Gracias a una recomendación local, cruzamos la frontera con Belice y Honduras para, en una aventura inolvidable, llegar hasta los Cayos Cochinos y conocer así uno de los mayores paraísos sobre la tierra que hemos visto jamás. Nuestra idea inicial era ir a Roatán, habíamos oído que sus playas eran una auténtica maravilla. Pero el dueño de un bonito hostel allí en Livingston nos recomendó sin pestañear otra zona del Caribe hondureño, mucho menos explotada y salvaje, que aseguraba no nos dejaría indiferentes. No paraba de repetir ‘cuando te bañas en esas aguas tan cristalinas, te ves hasta las uñas de los pies!’
Tuvimos la suerte de dormir un par de días en el pequeño Cayo de Chachahuate, en cayo Cochinos, el único habitado por comunidades locales que te integran en su día a día de la manera más natural. Vives durante unos días sin ningún tipo de comodidad ni lujo. Ya que el mayor de ellos lo tienes en cuanto abres la puerta de tu cuarto y contemplas el mar tan espectacular que tienes delante y la vida de los locales que te permiten observar de cerca.

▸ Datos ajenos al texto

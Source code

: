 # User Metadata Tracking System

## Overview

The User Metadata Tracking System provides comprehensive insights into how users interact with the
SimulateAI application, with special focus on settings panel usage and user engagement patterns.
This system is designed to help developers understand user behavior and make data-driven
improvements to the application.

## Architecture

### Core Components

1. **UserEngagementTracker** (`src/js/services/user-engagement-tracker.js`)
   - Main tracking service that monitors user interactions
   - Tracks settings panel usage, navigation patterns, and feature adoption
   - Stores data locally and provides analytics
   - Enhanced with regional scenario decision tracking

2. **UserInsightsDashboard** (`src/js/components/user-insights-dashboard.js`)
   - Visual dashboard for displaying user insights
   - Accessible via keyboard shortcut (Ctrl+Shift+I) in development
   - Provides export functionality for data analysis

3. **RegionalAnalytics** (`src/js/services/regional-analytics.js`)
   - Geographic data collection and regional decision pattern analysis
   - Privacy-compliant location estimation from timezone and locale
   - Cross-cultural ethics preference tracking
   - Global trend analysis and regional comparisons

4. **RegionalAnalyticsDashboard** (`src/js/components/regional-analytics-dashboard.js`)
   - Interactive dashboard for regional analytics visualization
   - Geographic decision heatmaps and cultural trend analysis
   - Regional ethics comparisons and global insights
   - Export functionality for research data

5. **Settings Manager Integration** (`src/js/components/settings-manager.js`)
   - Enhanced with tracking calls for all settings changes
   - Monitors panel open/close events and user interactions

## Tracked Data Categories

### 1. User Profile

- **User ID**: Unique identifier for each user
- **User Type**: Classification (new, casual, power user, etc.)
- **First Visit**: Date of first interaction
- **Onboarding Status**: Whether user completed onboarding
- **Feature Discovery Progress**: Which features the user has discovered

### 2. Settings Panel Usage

Cada día había un par de excursiones de turistas, locales la mayor parte de ellos, que salen de la próxima localidad de La Ceiba, para ir a pasar el día a los Cayos. Sin embargo, son pocos los que se animan a pasar allí unas noches.
De vuelta a Guatemala del paraíso hondureño, pudimos ir a la maravillosa zona del lago Atitlan, donde cada día iba superando al anterior. Nos enamoramos del pueblecito de San Juan. Tranquilo, sosegado. Donde todos sus habitantes te dan los buenos días al pasar y te paran para conversar, como hacen entre ellos.
También, descubrimos la costa Atlántica de la mano de nuestros amigos José y Laura. Otras dos personas cuyas historias y personalidades no han hecho sino inspirarnos y hacernos confiar en que hay mucha gente buena en el mundo. Y ellos, son dos de esas personas. Paseamos por las calles de la colonial Antigua y recorrimos la zona de los volcanes donde, apenas unas semanas antes, sucedió la tragedia del Volcán del Fuego. Laura y Jose nos explicaban todo lo que sucedió con muchísima tristeza, pero a la vez contaban como todo el pueblo guatemalteco se volcó después, dando ejemplo de solidaridad y de generosidad.
Pudimos conocer bastante y pudimos, sobre todo, convivir con distintas personas y comunidades de Guatemala y también de Honduras que convirtieron nuestra última parte del recorrido por Centroamérica en una de las mejores experiencias de todo este año.
Guatemala se ha convertido en uno de esos lugares, como Irán o Nepal, que no podemos quitarnos de la boca cuando hablamos de nuestro viaje y de los lugares que más nos han marcado.
Guatemala, eterna, hospitalaria, sabia, humilde, fuerte y luchadora.
Guatemala, inspiradora.
Guatemala, ya estamos deseando volver.